La petite histoire d'eau
Les plus anciens de Manchester se souviennent encore des bornes - fontaines le long des premières rues. Elles avaient été installées lors de la construction des baraquements en bois, à l'usage des riverains. Leur corps était de fonte et les poignées de cuivre. Il suffisait de tirer ces dernières vers le haut pour faire jaillir généreusement l'eau.Pour l'hiver elles étaient revêtues d'un coffrage de planches bourré de paille et la poignée était calée afin de laisser couler un mince filet d'eau : précautions efficaces contre la gelée. C'était le lieu de rencontre des ménagères où, les langues allaient bon train, nouvelles et ragots circulaient comme autour des puits communaux jadis. Eh oui, là, sitôt la guerre de 14-18, le confort auquel nous sommes habitués aujourd'hui n'existait pas. Tout au début, en ces lieux, point de gaz et d'électricité. Le chauffage et la cuisine se faisaient au bois et au charbon dans de grosses cuisinières et l'éclairage était assuré par des lampes à pétrole.

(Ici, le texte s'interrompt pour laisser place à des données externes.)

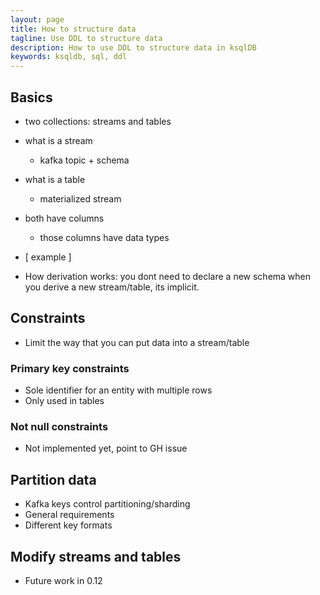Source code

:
 ```yaml
---
layout: page
title: How to structure data
tagline: Use DDL to structure data 
description: How to use DDL to structure data in ksqlDB
keywords: ksqldb, sql, ddl
---
```


##  Basics

- two collections: streams and tables
- what is a stream
  - kafka topic + schema
- what is a table
  - materialized stream
- both have columns
  - those columns have data types

- [ example ]

- How derivation works: you dont need to declare a new schema when you derive a new stream/table, its implicit.

## Constraints

- Limit the way that you can put data into a stream/table

### Primary key constraints

- Sole identifier for an entity with multiple rows
- Only used in tables

### Not null constraints

- Not implemented yet, point to GH issue

## Partition data

- Kafka keys control partitioning/sharding
- General requirements
- Different key formats

## Modify streams and tables

- Future work in 0.12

Ces modestes baraquements n'offraient donc qu'un confort relatif mais certains, beaucoup même, les entretenaient soigneusement et les amélioraient. Et puis chacun jouissait d'un jardin où fleurs et légumes poussaient fort bien dans ces anciennes terres maraîchères, les meilleures de Saint-Julien, telles la Sorille ou le Saint Foin. Clapiers, poulaillers, pigeonniers même, étaient fréquents. C'est dire que, malgré l'aspect modeste de leurs demeures, les locataires se trouvaient bien chez eux, s'y distrayant sainement et de façon rentable, après une longue journée d'un travail dont on ne maquait pas à l'époque. Les loyers étaient symboliques et l'eau gratuite, me semble-t-il. Je sais que beaucoup regrettèrent amèrement leur évacuation obligatoire et leur installation dans nos fameuses H.L.M.
Ces bornes - fontaines existaient déjà à Saint-Julien même, avant la guerre, jusqu'à ce que l'eau soit amenée à l'intérieur des maisons, sur l'évier et derrière les bêtes, encore que, pour quelques uns, un seul robinet dans l'écurie ait été monté. Quel changement ! Quelle facilité ! Pensez qu'avant, il fallait multiplier les voyages pour tirer l'eau à la borne et pour assurer non seulement les besoins familiaux mais, de plus, ceux des animaux qui s'abreuvaient largement : chevaux, vaches et bœufs à l'envi souvent.
Chez nos grands-parents Alexandre et Félicie, c'est leur fils Henri qui fut chargé de cette corvée dès qu'il put porter deux seaux, s'aidant d'un harnais posé sur les épaules et pourvu de chaines à crochets. Comptons un peu : 2 chevaux, 2 vaches, deux bœufs, 6 ou 7 personnes en comptant le commis et la bonne, 2 fois par jour, cela faisait dans les quinze transports de vingt litres sur à peu près quarante mètres, allers à vide heureusement.Il nous avoua, beaucoup plus tard, à nous, ses enfants, avoir parfois repoussé le mufle d'une vache, à la soif insatiable pompant trop à son gré. Bien sûr, il ne s'en vantait pas : le bovin lésé produisait forcément moins de lait. Pour l'encourager dans cette pénible tâche, ses parents lui rappelaient qu'avant, l'on devait tirer l'eau de puits éloignés, profonds d'une douzaine de mètres, en halant le seau à l'aide d'une corde s'enroulant autour d'une treuil manœuvré à deux mains par une poignée. Mais vers 1900 déjà, on aurait pu dire : "On n'arrête pas le progrès".
Maurice Froussart. ( la Boucle n°19 de mai 1996).